## Exercise
Output the entries exactly. Start at the first line, finish with the line containing "- UUID Generation", and omit the pictures.
====== Input records ======
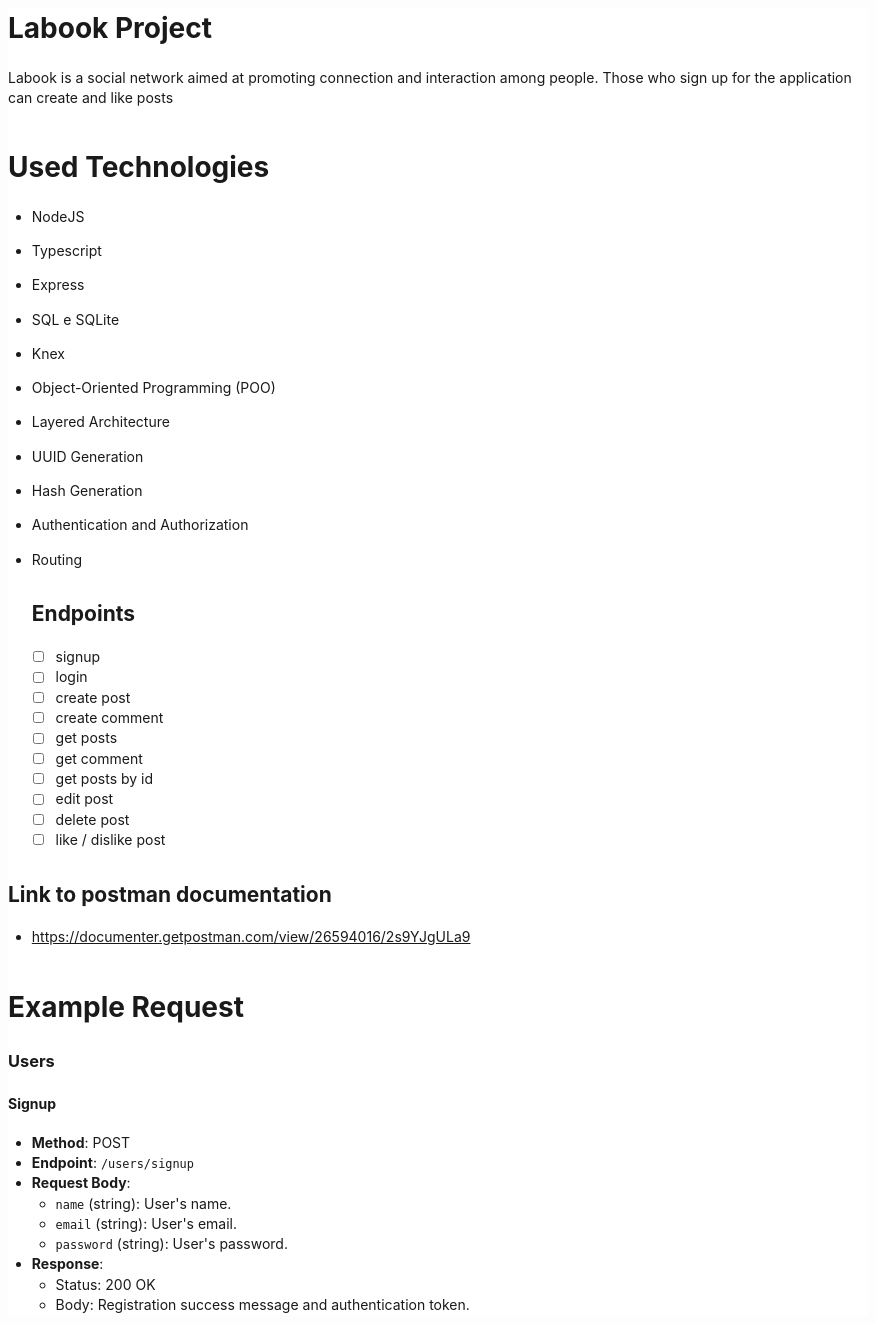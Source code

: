 # Labook Project
Labook is a social network aimed at promoting connection and interaction among people. Those who sign up for the application can create and like posts

# Used Technologies
- NodeJS
- Typescript
- Express
- SQL e SQLite
- Knex
- Object-Oriented Programming (POO)
- Layered Architecture
- UUID Generation
- Hash Generation
- Authentication and Authorization
- Routing

  ## Endpoints
    - [ ]  signup
    - [ ]  login
    - [ ]  create post
    - [ ]  create comment
    - [ ]  get posts
    - [ ]  get comment
    - [ ]  get posts by id
    - [ ]  edit post
    - [ ]  delete post
    - [ ]  like / dislike post

## Link to postman documentation
- https://documenter.getpostman.com/view/26594016/2s9YJgULa9

# Example Request

### Users

#### Signup

- **Method**: POST
- **Endpoint**: `/users/signup`
- **Request Body**:
  - `name` (string): User's name.
  - `email` (string): User's email.
  - `password` (string): User's password.
- **Response**:
  - Status: 200 OK
  - Body: Registration success message and authentication token.
 
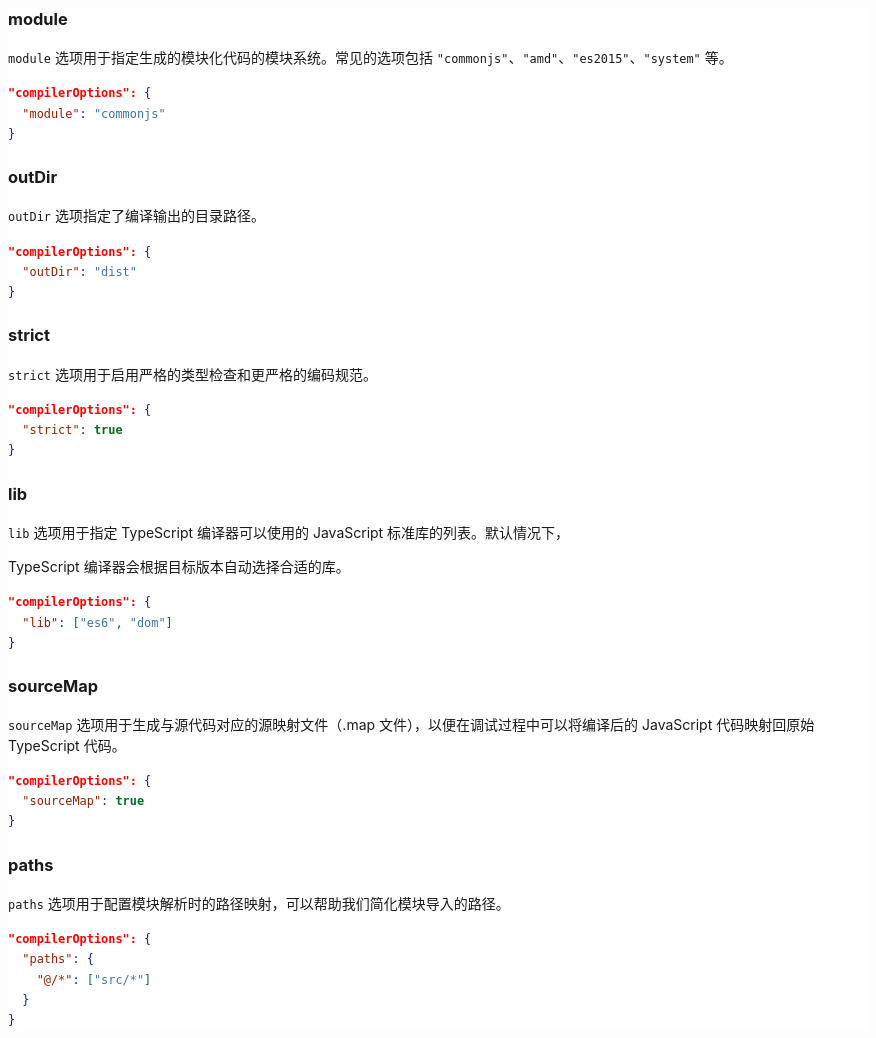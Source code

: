 ### module

`module` 选项用于指定生成的模块化代码的模块系统。常见的选项包括 `"commonjs"`、`"amd"`、`"es2015"`、`"system"` 等。

```json
"compilerOptions": {
  "module": "commonjs"
}
```

### outDir

`outDir` 选项指定了编译输出的目录路径。

```json
"compilerOptions": {
  "outDir": "dist"
}
```

### strict

`strict` 选项用于启用严格的类型检查和更严格的编码规范。

```json
"compilerOptions": {
  "strict": true
}
```

### lib

`lib` 选项用于指定 TypeScript 编译器可以使用的 JavaScript 标准库的列表。默认情况下，

TypeScript 编译器会根据目标版本自动选择合适的库。

```json
"compilerOptions": {
  "lib": ["es6", "dom"]
}
```

### sourceMap

`sourceMap` 选项用于生成与源代码对应的源映射文件（.map 文件），以便在调试过程中可以将编译后的 JavaScript 代码映射回原始 TypeScript 代码。

```json
"compilerOptions": {
  "sourceMap": true
}
```

### paths

`paths` 选项用于配置模块解析时的路径映射，可以帮助我们简化模块导入的路径。

```json
"compilerOptions": {
  "paths": {
    "@/*": ["src/*"]
  }
}
```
======
## Answer to the exercise
Source code

: # Labook Project
Labook is a social network aimed at promoting connection and interaction among people. Those who sign up for the application can create and like posts

# Used Technologies
- NodeJS
- Typescript
- Express
- SQL e SQLite
- Knex
- Object-Oriented Programming (POO)
- Layered Architecture
- UUID Generation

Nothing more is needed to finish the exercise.